A emocionante história de Maju, a bebê com epidermólise bolhosa
A mãe, Junia Cristina Fernandes, 39 anos, não descansou até conseguir um transplante de medula, tratamento experimental que diminuirá a dor da pequena
Faz quase dois anos que a minha vida se transformou em uma luta diária em busca da cura da doença da minha filha, Maria Julia Rabelo Fernandes, que tem 1 ano e 7 meses. Maju, como é carinhosamente chamada por todos, nasceu com epidermólise bolhosa distrófica recessiva – doença genética rara, hereditária, não contagiosa e sem cura, em que o organismo não produz o colágeno necessário para a elasticidade da pele.
É caracterizada por lesões e formações de bolhas que podem infeccionar e levar à morte se não forem tratadas adequadamente. Além dos cuidados permanentes com Maju, me desdobro para atender meu outro filho, Pedro, de 7 anos. Ele é autista clássico não falante e também requer cuidados especiais.

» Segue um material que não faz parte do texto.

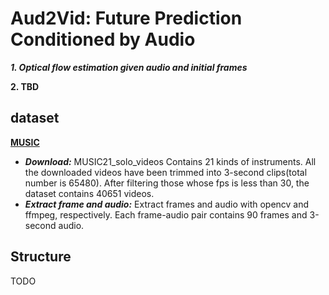 # Aud2Vid: Future Prediction Conditioned by Audio

***1. Optical flow estimation given audio and initial frames***

**2. TBD**



## dataset

**[MUSIC](https://github.com/roudimit/MUSIC_dataset)**

* ***Download:*** MUSIC21_solo_videos Contains 21 kinds of instruments. All the downloaded videos have been trimmed into 3-second clips(total number is 65480). After filtering those whose fps is less than 30, the dataset contains 40651 videos.
* ***Extract frame and audio:*** Extract frames and audio with opencv and ffmpeg, respectively. Each frame-audio pair contains 90 frames and 3-second audio.



## Structure

TODO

Fui casada por 12 anos; era uma união estável. Aos 31, engravidei de Pedro. O diagnóstico de autismo clássico chegou quando ele tinha 1 ano e 8 meses. Na época, me aprofundei para entender tudo sobre a condição e virei uma ativista pelos direitos dessas pessoas, espalhando informação. Pedro iniciou as terapias muito cedo e, até então, eu vivia tranquila.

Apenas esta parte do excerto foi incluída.